:: Activity ::
In the listing below, find the line with "I'm passionate about" and the line with "## 🚀 Projects". Repeat those two lines and all lines between them exactly.

# # # #

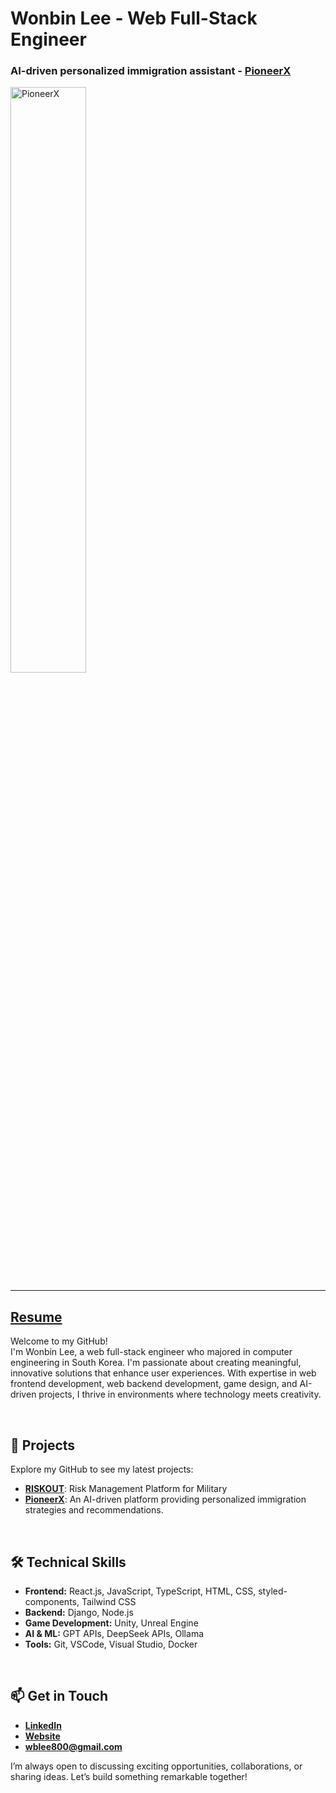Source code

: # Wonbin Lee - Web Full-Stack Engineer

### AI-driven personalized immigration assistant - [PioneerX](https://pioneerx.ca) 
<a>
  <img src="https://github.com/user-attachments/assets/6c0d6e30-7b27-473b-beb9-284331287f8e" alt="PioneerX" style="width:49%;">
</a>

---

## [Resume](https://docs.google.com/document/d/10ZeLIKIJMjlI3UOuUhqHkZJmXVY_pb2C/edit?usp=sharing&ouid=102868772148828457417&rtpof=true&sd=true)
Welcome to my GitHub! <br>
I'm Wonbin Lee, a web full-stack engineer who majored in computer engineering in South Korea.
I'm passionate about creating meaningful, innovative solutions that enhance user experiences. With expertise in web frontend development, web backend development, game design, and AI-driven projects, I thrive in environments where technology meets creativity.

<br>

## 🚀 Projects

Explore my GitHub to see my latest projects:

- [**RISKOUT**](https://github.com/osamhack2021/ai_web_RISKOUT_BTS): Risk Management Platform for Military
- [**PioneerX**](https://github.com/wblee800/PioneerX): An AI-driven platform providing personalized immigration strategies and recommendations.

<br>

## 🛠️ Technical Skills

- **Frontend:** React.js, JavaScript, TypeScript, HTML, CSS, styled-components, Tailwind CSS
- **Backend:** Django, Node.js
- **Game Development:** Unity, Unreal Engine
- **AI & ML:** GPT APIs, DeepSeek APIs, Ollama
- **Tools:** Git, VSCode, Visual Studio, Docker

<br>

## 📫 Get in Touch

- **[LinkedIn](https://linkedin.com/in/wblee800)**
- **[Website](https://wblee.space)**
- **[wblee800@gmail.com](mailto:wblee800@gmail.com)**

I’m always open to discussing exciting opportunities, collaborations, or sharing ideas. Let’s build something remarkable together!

# # # #

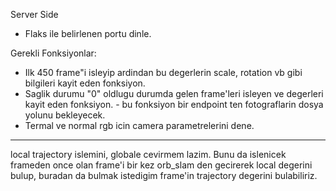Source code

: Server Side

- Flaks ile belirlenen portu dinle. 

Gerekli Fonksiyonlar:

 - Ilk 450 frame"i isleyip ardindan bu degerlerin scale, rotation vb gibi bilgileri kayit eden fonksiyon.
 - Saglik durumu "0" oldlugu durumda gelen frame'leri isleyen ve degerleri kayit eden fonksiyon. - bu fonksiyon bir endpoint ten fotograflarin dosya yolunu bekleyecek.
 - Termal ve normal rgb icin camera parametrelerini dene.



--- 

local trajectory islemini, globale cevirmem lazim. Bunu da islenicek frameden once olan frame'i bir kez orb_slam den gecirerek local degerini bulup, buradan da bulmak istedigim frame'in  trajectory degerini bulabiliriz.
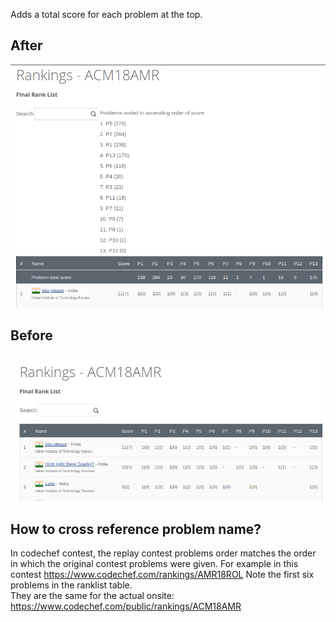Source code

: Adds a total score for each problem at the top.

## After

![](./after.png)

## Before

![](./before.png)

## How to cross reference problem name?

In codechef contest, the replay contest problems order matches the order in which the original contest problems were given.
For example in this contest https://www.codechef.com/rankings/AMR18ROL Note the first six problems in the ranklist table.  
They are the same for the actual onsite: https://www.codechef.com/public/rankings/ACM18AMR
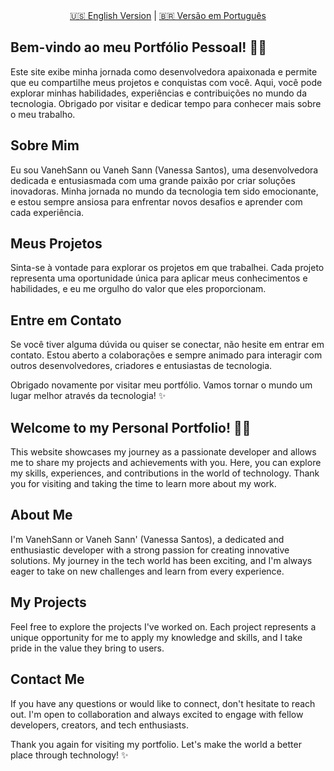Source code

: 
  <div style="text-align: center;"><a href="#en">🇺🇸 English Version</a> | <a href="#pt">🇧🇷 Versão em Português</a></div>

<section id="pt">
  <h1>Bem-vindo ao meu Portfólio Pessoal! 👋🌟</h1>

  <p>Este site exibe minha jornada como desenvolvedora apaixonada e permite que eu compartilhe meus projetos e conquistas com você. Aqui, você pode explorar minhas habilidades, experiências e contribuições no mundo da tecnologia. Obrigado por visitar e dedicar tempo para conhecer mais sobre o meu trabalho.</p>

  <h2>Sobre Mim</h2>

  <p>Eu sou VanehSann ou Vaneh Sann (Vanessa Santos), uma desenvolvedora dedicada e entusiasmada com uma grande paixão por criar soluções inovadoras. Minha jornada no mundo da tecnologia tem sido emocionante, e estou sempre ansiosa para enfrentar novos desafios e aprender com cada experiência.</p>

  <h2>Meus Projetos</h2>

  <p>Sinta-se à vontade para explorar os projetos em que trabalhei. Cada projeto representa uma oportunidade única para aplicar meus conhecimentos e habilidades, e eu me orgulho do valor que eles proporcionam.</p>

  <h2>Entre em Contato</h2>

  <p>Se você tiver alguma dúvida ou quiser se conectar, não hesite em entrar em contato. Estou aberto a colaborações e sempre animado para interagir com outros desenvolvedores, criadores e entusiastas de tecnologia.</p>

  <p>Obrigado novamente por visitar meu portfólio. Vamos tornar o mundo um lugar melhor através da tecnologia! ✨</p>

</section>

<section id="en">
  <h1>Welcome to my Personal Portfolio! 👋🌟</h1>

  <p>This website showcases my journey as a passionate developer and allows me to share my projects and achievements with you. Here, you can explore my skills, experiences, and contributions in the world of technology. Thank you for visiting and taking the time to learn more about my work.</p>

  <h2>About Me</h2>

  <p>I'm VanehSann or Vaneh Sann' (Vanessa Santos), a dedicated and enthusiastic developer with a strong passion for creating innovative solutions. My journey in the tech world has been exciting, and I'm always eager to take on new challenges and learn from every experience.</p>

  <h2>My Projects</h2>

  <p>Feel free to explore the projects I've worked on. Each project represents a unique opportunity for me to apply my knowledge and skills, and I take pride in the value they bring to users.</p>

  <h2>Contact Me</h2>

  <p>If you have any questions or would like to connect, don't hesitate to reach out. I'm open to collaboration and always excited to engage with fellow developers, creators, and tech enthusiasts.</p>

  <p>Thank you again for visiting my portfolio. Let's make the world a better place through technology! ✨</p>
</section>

# # # #

:: Result for this task ::
I'm passionate about creating meaningful, innovative solutions that enhance user experiences. With expertise in web frontend development, web backend development, game design, and AI-driven projects, I thrive in environments where technology meets creativity.

<br>

## 🚀 Projects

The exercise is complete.